Stored data
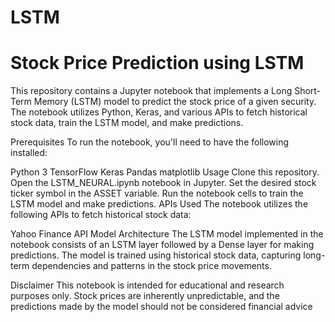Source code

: # LSTM
# Stock Price Prediction using LSTM


This repository contains a Jupyter notebook that implements a Long Short-Term Memory (LSTM) model to predict the stock price of a given security. The notebook utilizes Python, Keras, and various APIs to fetch historical stock data, train the LSTM model, and make predictions.

Prerequisites
To run the notebook, you'll need to have the following installed:

Python 3
TensorFlow
Keras
Pandas
matplotlib
Usage
Clone this repository.
Open the LSTM_NEURAL.ipynb notebook in Jupyter.
Set the desired stock ticker symbol in the ASSET variable.
Run the notebook cells to train the LSTM model and make predictions.
APIs Used
The notebook utilizes the following APIs to fetch historical stock data:

Yahoo Finance API
Model Architecture
The LSTM model implemented in the notebook consists of an LSTM layer followed by a Dense layer for making predictions. The model is trained using historical stock data, capturing long-term dependencies and patterns in the stock price movements.

Disclaimer
This notebook is intended for educational and research purposes only. Stock prices are inherently unpredictable, and the predictions made by the model should not be considered financial advice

▸ **Task**:
An exact retyping of each record, with no pictures, is the answer required.

▸ **Answer to this exercise**:
Source code

: # LSTM
# Stock Price Prediction using LSTM


This repository contains a Jupyter notebook that implements a Long Short-Term Memory (LSTM) model to predict the stock price of a given security. The notebook utilizes Python, Keras, and various APIs to fetch historical stock data, train the LSTM model, and make predictions.

Prerequisites
To run the notebook, you'll need to have the following installed:

Python 3
TensorFlow
Keras
Pandas
matplotlib
Usage
Clone this repository.
Open the LSTM_NEURAL.ipynb notebook in Jupyter.
Set the desired stock ticker symbol in the ASSET variable.
Run the notebook cells to train the LSTM model and make predictions.
APIs Used
The notebook utilizes the following APIs to fetch historical stock data:

Yahoo Finance API
Model Architecture
The LSTM model implemented in the notebook consists of an LSTM layer followed by a Dense layer for making predictions. The model is trained using historical stock data, capturing long-term dependencies and patterns in the stock price movements.

Disclaimer
This notebook is intended for educational and research purposes only. Stock prices are inherently unpredictable, and the predictions made by the model should not be considered financial advice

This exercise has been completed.